> ACTION ITEM: Output the records precisely as they stand. Pictures are to be skipped.

(Source texts of formatted documents)
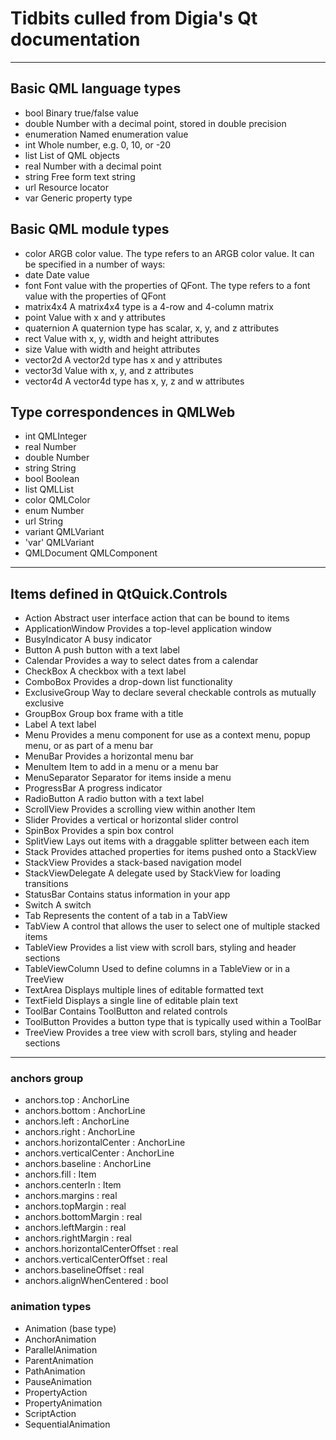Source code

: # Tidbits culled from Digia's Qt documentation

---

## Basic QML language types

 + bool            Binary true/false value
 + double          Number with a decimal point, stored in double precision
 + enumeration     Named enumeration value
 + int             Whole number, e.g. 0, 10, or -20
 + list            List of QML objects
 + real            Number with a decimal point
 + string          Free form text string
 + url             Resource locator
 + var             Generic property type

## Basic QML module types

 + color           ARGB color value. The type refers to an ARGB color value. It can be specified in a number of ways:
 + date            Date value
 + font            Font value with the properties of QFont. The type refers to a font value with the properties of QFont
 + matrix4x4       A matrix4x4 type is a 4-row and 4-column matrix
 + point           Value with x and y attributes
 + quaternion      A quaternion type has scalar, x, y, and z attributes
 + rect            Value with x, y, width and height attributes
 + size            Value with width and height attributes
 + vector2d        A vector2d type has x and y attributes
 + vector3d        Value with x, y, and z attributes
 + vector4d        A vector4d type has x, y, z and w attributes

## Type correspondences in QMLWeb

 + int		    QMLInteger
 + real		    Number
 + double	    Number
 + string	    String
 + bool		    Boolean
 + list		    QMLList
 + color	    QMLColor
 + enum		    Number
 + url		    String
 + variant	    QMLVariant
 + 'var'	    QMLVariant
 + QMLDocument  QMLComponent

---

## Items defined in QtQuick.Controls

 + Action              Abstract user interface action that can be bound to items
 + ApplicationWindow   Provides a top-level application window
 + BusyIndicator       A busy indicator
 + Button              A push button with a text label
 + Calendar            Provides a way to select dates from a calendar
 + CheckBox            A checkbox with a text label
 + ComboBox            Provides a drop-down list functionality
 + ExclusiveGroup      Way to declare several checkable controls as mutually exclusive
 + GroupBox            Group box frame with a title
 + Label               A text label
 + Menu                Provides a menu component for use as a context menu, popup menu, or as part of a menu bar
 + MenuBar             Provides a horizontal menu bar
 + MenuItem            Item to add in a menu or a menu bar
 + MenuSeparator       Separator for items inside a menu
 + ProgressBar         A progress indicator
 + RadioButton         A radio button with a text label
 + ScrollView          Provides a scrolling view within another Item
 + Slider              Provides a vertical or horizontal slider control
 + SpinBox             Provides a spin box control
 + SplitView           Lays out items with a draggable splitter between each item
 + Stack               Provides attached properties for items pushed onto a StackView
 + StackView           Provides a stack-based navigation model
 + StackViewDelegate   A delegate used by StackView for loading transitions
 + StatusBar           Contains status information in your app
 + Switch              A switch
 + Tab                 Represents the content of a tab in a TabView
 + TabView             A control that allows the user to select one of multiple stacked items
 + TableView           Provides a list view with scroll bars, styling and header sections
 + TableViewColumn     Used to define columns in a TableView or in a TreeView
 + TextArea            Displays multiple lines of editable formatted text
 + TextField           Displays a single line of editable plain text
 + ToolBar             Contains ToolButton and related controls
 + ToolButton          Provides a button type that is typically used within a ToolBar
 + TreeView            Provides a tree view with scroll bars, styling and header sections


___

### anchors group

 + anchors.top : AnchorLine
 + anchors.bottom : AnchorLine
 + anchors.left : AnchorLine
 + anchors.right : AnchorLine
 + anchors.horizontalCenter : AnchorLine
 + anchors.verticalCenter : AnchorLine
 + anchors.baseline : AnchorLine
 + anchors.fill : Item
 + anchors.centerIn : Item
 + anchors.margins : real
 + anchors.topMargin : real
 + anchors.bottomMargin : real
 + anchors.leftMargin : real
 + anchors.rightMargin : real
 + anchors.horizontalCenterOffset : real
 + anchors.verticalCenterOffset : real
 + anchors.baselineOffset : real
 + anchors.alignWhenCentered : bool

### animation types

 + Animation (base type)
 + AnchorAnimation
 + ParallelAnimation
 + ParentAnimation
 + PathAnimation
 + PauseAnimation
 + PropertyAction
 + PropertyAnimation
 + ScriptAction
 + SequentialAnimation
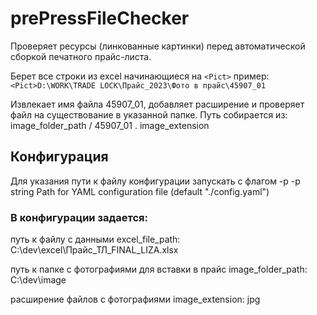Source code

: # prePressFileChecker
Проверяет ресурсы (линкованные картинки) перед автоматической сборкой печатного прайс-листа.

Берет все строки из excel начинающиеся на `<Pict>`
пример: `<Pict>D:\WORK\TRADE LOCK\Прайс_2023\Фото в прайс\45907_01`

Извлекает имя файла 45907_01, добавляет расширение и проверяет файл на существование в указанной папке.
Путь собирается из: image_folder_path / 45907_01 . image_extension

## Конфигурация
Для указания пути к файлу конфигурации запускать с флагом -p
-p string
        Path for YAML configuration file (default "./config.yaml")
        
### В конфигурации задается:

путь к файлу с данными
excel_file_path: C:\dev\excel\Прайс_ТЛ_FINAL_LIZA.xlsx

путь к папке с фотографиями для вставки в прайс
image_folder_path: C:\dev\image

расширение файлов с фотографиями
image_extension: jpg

> SOLUTION TO THIS PROBLEM:
Source code

: # Tidbits culled from Digia's Qt documentation

---

## Basic QML language types

 + bool            Binary true/false value
 + double          Number with a decimal point, stored in double precision
 + enumeration     Named enumeration value
 + int             Whole number, e.g. 0, 10, or -20
 + list            List of QML objects
 + real            Number with a decimal point
 + string          Free form text string
 + url             Resource locator
 + var             Generic property type

## Basic QML module types

 + color           ARGB color value. The type refers to an ARGB color value. It can be specified in a number of ways:
 + date            Date value
 + font            Font value with the properties of QFont. The type refers to a font value with the properties of QFont
 + matrix4x4       A matrix4x4 type is a 4-row and 4-column matrix
 + point           Value with x and y attributes
 + quaternion      A quaternion type has scalar, x, y, and z attributes
 + rect            Value with x, y, width and height attributes
 + size            Value with width and height attributes
 + vector2d        A vector2d type has x and y attributes
 + vector3d        Value with x, y, and z attributes
 + vector4d        A vector4d type has x, y, z and w attributes

## Type correspondences in QMLWeb

 + int		    QMLInteger
 + real		    Number
 + double	    Number
 + string	    String
 + bool		    Boolean
 + list		    QMLList
 + color	    QMLColor
 + enum		    Number
 + url		    String
 + variant	    QMLVariant
 + 'var'	    QMLVariant
 + QMLDocument  QMLComponent

---

## Items defined in QtQuick.Controls

 + Action              Abstract user interface action that can be bound to items
 + ApplicationWindow   Provides a top-level application window
 + BusyIndicator       A busy indicator
 + Button              A push button with a text label
 + Calendar            Provides a way to select dates from a calendar
 + CheckBox            A checkbox with a text label
 + ComboBox            Provides a drop-down list functionality
 + ExclusiveGroup      Way to declare several checkable controls as mutually exclusive
 + GroupBox            Group box frame with a title
 + Label               A text label
 + Menu                Provides a menu component for use as a context menu, popup menu, or as part of a menu bar
 + MenuBar             Provides a horizontal menu bar
 + MenuItem            Item to add in a menu or a menu bar
 + MenuSeparator       Separator for items inside a menu
 + ProgressBar         A progress indicator
 + RadioButton         A radio button with a text label
 + ScrollView          Provides a scrolling view within another Item
 + Slider              Provides a vertical or horizontal slider control
 + SpinBox             Provides a spin box control
 + SplitView           Lays out items with a draggable splitter between each item
 + Stack               Provides attached properties for items pushed onto a StackView
 + StackView           Provides a stack-based navigation model
 + StackViewDelegate   A delegate used by StackView for loading transitions
 + StatusBar           Contains status information in your app
 + Switch              A switch
 + Tab                 Represents the content of a tab in a TabView
 + TabView             A control that allows the user to select one of multiple stacked items
 + TableView           Provides a list view with scroll bars, styling and header sections
 + TableViewColumn     Used to define columns in a TableView or in a TreeView
 + TextArea            Displays multiple lines of editable formatted text
 + TextField           Displays a single line of editable plain text
 + ToolBar             Contains ToolButton and related controls
 + ToolButton          Provides a button type that is typically used within a ToolBar
 + TreeView            Provides a tree view with scroll bars, styling and header sections


___

### anchors group

 + anchors.top : AnchorLine
 + anchors.bottom : AnchorLine
 + anchors.left : AnchorLine
 + anchors.right : AnchorLine
 + anchors.horizontalCenter : AnchorLine
 + anchors.verticalCenter : AnchorLine
 + anchors.baseline : AnchorLine
 + anchors.fill : Item
 + anchors.centerIn : Item
 + anchors.margins : real
 + anchors.topMargin : real
 + anchors.bottomMargin : real
 + anchors.leftMargin : real
 + anchors.rightMargin : real
 + anchors.horizontalCenterOffset : real
 + anchors.verticalCenterOffset : real
 + anchors.baselineOffset : real
 + anchors.alignWhenCentered : bool

### animation types

 + Animation (base type)
 + AnchorAnimation
 + ParallelAnimation
 + ParentAnimation
 + PathAnimation
 + PauseAnimation
 + PropertyAction
 + PropertyAnimation
 + ScriptAction
 + SequentialAnimation
Source code

: # prePressFileChecker
Проверяет ресурсы (линкованные картинки) перед автоматической сборкой печатного прайс-листа.

Берет все строки из excel начинающиеся на `<Pict>`
пример: `<Pict>D:\WORK\TRADE LOCK\Прайс_2023\Фото в прайс\45907_01`

Извлекает имя файла 45907_01, добавляет расширение и проверяет файл на существование в указанной папке.
Путь собирается из: image_folder_path / 45907_01 . image_extension

## Конфигурация
Для указания пути к файлу конфигурации запускать с флагом -p
-p string
        Path for YAML configuration file (default "./config.yaml")
        
### В конфигурации задается:

путь к файлу с данными
excel_file_path: C:\dev\excel\Прайс_ТЛ_FINAL_LIZA.xlsx

путь к папке с фотографиями для вставки в прайс
image_folder_path: C:\dev\image

расширение файлов с фотографиями
image_extension: jpg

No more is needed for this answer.